WFP spokesperson Abeer Etefa said this is a one-time operation until the beach is cleared of the aid and is being done to avoid spoilage. Further U.N. operations at the pier depend on security assessments, Etefa said.

If WFP trucks successfully bring the aid to warehouses inside Gaza, that could affect the U.S. military’s decision on whether to reinstall the pier, which was removed because of adverse weather Friday. U.S. officials said they were considering not reinstalling it because of the possibility that the aid would not be picked up.

Meanwhile, Saturday, a senior Biden administration official said the U.S. has presented new language to intermediaries Egypt and Qatar aimed at trying to jump-start stalled Israel- Hamas negotiations.

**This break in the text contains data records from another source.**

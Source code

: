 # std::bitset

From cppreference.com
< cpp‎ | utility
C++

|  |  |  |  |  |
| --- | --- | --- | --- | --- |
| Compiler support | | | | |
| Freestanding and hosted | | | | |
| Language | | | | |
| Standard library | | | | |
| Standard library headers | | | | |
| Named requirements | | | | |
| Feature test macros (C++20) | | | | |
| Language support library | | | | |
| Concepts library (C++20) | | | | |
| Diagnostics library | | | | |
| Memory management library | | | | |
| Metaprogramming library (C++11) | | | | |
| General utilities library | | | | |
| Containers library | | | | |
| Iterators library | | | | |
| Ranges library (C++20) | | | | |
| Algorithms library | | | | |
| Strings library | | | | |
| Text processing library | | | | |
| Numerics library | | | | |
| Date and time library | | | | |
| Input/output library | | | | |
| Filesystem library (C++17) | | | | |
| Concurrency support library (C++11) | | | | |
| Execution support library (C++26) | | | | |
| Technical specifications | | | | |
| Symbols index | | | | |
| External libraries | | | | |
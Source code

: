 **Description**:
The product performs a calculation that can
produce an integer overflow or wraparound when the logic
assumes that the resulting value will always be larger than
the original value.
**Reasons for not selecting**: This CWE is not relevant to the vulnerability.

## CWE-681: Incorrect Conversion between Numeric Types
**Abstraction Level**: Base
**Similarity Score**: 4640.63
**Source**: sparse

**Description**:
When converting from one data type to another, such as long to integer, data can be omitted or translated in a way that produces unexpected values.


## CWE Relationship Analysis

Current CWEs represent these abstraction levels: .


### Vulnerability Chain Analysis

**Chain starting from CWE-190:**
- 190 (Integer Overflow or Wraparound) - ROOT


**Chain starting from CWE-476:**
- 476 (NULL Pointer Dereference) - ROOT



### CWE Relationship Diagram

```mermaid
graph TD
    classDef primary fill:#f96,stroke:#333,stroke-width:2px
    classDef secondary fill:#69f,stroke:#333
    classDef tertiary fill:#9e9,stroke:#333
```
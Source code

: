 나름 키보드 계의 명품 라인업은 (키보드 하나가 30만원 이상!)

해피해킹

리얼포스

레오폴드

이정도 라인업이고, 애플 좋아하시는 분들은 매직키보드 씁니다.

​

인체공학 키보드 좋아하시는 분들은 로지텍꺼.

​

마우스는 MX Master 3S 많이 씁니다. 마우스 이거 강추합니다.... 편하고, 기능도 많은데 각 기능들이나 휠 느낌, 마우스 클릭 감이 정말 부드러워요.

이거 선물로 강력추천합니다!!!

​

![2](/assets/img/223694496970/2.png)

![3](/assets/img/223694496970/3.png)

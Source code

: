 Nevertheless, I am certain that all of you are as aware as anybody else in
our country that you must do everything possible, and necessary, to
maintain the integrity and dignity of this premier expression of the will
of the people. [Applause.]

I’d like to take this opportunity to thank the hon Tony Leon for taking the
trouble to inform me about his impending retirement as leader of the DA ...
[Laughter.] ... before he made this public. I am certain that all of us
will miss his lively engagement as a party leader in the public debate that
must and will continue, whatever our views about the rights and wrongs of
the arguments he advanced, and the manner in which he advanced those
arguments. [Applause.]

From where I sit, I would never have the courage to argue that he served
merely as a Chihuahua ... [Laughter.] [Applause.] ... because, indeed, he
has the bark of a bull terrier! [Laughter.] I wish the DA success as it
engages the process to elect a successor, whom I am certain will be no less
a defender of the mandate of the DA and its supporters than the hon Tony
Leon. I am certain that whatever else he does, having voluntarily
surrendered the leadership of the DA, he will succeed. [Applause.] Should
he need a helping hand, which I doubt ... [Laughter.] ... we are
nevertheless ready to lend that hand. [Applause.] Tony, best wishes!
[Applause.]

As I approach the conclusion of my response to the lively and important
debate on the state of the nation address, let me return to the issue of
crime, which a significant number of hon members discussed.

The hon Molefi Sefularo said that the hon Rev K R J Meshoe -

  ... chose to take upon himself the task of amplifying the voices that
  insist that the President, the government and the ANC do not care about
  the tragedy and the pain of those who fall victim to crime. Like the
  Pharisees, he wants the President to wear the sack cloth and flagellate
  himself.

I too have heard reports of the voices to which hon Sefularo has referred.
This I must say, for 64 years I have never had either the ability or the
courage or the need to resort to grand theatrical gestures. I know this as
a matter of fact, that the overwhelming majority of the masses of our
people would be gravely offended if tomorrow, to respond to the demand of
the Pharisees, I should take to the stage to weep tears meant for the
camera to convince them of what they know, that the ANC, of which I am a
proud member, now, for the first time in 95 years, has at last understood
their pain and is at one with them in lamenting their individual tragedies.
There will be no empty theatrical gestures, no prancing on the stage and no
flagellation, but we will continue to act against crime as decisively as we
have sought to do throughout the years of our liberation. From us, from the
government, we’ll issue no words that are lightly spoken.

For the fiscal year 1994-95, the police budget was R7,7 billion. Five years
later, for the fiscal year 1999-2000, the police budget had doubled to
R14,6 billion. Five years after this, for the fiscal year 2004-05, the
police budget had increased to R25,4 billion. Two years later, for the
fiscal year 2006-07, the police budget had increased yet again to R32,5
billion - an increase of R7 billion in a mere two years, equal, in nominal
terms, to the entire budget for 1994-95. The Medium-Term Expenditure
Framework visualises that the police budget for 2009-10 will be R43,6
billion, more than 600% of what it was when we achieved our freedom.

The official, who requested anonymity to discuss the effort, said the revised text focuses on negotiations that are to start between Israel and Hamas during the first phase of a three-phase deal that President Joe Biden laid out nearly a month ago.

The first phase calls for a “full and complete cease-fire,” a withdrawal of Israeli forces from all densely populated areas of Gaza and the release of a number of hostages, including women, older people and the wounded, in exchange for the release of hundreds of Palestinian prisoners.

The proposal calls for the parties to negotiate the terms of the second phase during the 42 days of phase one. The new proposed language, which the official didn’t detail, aims to find a workaround of differences between Israel and Hamas about the parameters of the negotiations between phase one and phase two.

Hamas wants negotiations centered on the number and identity of Palestinian prisoners to be released from Israeli jails in exchange for remaining living Israeli soldiers and male hostages held in Gaza, the official said. Israel wants negotiations to be broader and include the demilitarization of the territory controlled by Hamas.

More than 37,800 Palestinians have been killed in the war since it began with Hamas’ attack on southern Israel on Oct. 7, according to Gaza’s Health Ministry. The ministry said the bodies of 40 people killed by Israeli strikes had been brought to local hospitals over the previous 24 hours.

The Oct. 7 Hamas attack in Israel killed some 1,200 people.